Tom Staebell, a seven-year volunteer at Crossroads who also took the doula training, facilitates the support sessions, she said. The sessions are held at Crossroads’ Living Legacy Center.
“I started out as a resident care volunteer. We take care of direct care with the residents — feeding, preparing meals, any of the physical care they might need in terms of toileting, bathing, all those kinds of things.”
Staebell said he volunteers about four hours a week in residential care. As an end-of-life doula, depending on where the resident is in his or her stage of dying, Staebell could be at Crossroads every day. That work is a little different than residential care, he said. It includes getting to know the family and the resident, and helping them to understand the dying process.

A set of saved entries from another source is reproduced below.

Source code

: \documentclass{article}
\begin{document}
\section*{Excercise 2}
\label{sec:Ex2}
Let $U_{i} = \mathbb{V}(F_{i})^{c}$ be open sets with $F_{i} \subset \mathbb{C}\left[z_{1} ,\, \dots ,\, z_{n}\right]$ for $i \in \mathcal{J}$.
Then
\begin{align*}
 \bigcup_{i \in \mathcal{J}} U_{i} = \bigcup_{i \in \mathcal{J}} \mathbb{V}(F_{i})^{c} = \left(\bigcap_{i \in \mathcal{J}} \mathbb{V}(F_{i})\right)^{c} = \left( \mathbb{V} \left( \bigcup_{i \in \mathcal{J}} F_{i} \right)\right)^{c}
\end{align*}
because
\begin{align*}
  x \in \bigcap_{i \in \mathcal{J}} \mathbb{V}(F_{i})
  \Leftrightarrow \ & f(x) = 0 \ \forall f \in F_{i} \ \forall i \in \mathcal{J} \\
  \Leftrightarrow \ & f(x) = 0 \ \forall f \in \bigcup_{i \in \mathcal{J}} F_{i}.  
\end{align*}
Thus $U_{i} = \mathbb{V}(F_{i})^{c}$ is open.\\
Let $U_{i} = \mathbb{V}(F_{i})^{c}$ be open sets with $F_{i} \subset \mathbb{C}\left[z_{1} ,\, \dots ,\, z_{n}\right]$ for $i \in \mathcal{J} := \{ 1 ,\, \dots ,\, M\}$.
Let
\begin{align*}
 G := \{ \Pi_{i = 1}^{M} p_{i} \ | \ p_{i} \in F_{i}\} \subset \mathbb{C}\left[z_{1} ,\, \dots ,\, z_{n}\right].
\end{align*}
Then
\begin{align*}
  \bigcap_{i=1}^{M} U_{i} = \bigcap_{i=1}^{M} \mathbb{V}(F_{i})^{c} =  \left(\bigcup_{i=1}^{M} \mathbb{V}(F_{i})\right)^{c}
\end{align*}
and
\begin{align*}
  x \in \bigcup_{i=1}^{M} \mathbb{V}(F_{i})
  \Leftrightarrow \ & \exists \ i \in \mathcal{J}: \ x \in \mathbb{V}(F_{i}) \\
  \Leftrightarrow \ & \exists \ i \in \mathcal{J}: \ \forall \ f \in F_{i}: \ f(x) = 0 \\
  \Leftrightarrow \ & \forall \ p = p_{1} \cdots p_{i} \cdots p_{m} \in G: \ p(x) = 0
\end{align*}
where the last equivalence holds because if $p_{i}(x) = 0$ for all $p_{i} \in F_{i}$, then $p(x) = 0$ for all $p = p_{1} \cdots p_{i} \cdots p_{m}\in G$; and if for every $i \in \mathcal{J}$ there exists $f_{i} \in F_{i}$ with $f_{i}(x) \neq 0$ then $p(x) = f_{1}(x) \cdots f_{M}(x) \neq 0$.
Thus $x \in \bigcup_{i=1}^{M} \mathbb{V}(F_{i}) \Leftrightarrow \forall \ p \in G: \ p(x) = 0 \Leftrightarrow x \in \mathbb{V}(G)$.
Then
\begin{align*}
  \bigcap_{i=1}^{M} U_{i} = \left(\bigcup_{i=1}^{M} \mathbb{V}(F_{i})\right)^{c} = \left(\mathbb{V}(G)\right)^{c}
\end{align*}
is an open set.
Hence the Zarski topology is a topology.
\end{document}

“I’m a firm believer, that if they have information, there’s going to be less fear. We’ll go through the different stages of dying — decrease in the amount of eating, sleeping more, withdrawing socially. What we do is we address the emotional issues, the spiritual issues. We’re also understanding what the physical needs are so we can incorporate a holistic approach with the resident and the family. If the person comes in and they’re very close to the end of death, they may not be able to communicate. We’ll have a meeting with the family.”